My favorite city from all of my travels is san sebastian. We joke about moving there all the time, but retiring might be the likelier option. It isn’t the most affordable place to live, but what a city.
The HGTV show House Hunters International always makes me wonder how some of the people moving to a foreign country expect to live. Sure, some move with good jobs but those are approved, often the SO is told they will not be allowed to work. And some people move on what they think will be a permanent basis. I assume if you have enough money you can do it and the government involved will be happy to have you.
Having said that, Spain or Portugal seemed to me to be nice places to live.
If you travel out of Spain by car but stay in the EU then you don’t need to show your passport to anyone so the Spanish wouldn’t know you’re gone.
You’re right, I hadn’t even thought of that.
Hey, there’s always Thailand. You can retire there at age 35 if you have like $500k in the bank and live like an emperor. Got to go with a spouse though, because you know, the implication.
I’ll pass on Thailand. The language challenge would be too much for me now.
I dunno, think about it, it’s nice and hot, and old fogeys get cold!
Yeah, hot is not a feature. I’m living at 9,000 feet now.
Have you considered Tibet? It is quite chilly. What are your feelings on salted fermented yak milk?
Please, everyone knows you don’t salt the fermented yak milk. You feed the salt to the yak before you milk it.
Dude, what is it with you and Thailand? Do they pay you a marketing fee?
There are only 100 resident visas handed out to foreigners per year. You can’t own property there, and you pretty much have to work if you want to stay.
Also sex tourism is only a thing in certain parts of the country. Thailand is quite lovely, and also not as cheap as you might think. Go to Cambodia for some cheap SE Asia living.
This reminds me, I have to renew my Dutch passport before I lose my Dutch citizenship.
This is what we call a high-class problem.
Well, if you do, let me know!!
While Donostia/San Sebastian is reaaaally expensive (but beautiful indeed, my mother was born there so I know it well), the smaller populations in the Basque Country are more affordable.
However, you probably want a bigger city with more social life. Bilbao could work, obviously Barcelona and Madrid. Many places in the South are beautiful and cheap, but for retirement the Basque Country would give you the best care (and the worst weather).
As for health insurance, 300€ a person should give you full coverage at 60 years old (I’m paying 50€ a month now, but I mostly use the public system).
Thanks, Juan! We were in Madrid, Sevillia and Granada for 4 weeks last year. We’re coming again some time this year — combined with a trip to South Africa — to check out some smaller cities.
Edit: The rail makes it really easy to explore Spain, one of the things we really like about it.

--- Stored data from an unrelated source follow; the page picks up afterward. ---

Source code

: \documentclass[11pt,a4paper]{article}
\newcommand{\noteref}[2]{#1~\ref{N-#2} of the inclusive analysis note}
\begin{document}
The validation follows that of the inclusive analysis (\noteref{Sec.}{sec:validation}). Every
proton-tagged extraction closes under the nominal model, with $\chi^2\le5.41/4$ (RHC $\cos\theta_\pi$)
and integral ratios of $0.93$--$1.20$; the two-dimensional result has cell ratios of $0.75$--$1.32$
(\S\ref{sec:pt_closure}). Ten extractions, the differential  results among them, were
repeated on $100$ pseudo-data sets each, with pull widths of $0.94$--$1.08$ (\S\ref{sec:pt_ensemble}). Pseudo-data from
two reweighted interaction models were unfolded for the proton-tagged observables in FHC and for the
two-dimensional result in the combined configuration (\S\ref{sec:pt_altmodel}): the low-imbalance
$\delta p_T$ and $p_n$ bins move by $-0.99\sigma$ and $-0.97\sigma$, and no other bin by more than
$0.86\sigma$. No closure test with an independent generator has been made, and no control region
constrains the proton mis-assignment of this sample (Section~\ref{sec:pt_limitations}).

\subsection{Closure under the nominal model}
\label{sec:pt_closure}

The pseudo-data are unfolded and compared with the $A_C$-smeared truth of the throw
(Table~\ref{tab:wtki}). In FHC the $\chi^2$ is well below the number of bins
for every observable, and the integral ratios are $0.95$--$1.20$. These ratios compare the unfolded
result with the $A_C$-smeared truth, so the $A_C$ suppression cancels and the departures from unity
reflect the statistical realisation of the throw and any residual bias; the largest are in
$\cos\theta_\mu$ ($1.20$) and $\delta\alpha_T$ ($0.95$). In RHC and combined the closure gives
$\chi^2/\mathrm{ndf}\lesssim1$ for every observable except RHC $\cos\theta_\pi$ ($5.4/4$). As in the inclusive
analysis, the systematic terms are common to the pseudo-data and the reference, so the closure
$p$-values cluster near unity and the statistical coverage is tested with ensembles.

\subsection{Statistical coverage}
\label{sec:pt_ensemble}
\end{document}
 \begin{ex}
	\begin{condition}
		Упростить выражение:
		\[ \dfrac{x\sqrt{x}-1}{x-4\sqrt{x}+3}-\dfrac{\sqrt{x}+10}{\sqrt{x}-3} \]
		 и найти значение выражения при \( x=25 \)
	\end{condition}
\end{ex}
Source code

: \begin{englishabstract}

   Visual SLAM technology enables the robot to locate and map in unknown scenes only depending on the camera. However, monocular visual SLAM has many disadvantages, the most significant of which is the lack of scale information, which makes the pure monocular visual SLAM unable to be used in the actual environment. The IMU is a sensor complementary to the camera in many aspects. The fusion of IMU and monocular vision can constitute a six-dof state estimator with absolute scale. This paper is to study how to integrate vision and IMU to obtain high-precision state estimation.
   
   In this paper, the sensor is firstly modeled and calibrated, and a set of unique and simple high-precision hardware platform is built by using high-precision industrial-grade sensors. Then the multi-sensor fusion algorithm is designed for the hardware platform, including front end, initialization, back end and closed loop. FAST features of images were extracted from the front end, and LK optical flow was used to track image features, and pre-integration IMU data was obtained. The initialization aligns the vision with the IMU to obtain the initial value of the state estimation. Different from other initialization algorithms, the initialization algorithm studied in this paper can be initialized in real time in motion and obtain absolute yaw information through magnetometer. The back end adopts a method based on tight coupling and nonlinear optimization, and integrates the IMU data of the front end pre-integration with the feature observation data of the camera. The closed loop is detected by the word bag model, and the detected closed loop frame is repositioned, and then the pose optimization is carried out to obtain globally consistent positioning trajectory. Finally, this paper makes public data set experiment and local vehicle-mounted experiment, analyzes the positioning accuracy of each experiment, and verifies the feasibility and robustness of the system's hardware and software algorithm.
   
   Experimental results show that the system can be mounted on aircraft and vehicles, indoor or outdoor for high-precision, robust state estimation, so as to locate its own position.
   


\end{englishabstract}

Check the North!! Galicia (la Coruña might fit) Asturias or the Basque Country (as I said, Bilbao or Donostia/San Sebastian.
It’s my favorite part of the country (I enjoyed the south too, but the north is where my heart’s at). Rains more often, but food is unbeatable and people are really nice. And those landscapes.
Rail wise, the high speed lines from Madrid make a lot of travel very easy, yes. The road infrastructure is also really first class.
Will do, thanks!
San Sebastián you just have to see. It’s perhaps the most beautiful city I know (although I don’t think I would love to live there, a little bit on the too small side, and very bourgeois.
Well, yes, it is a bit of a sticky wicket. But I shall try to take care of it the spring. It means making an appointment with the Embassy in DC.
As for retirement in Europe, my father (who is a US citizen) was able to get Irish Citizenship through his grand parents, and now as an EU citizen, lives in the Netherlands. Is that perhaps an option?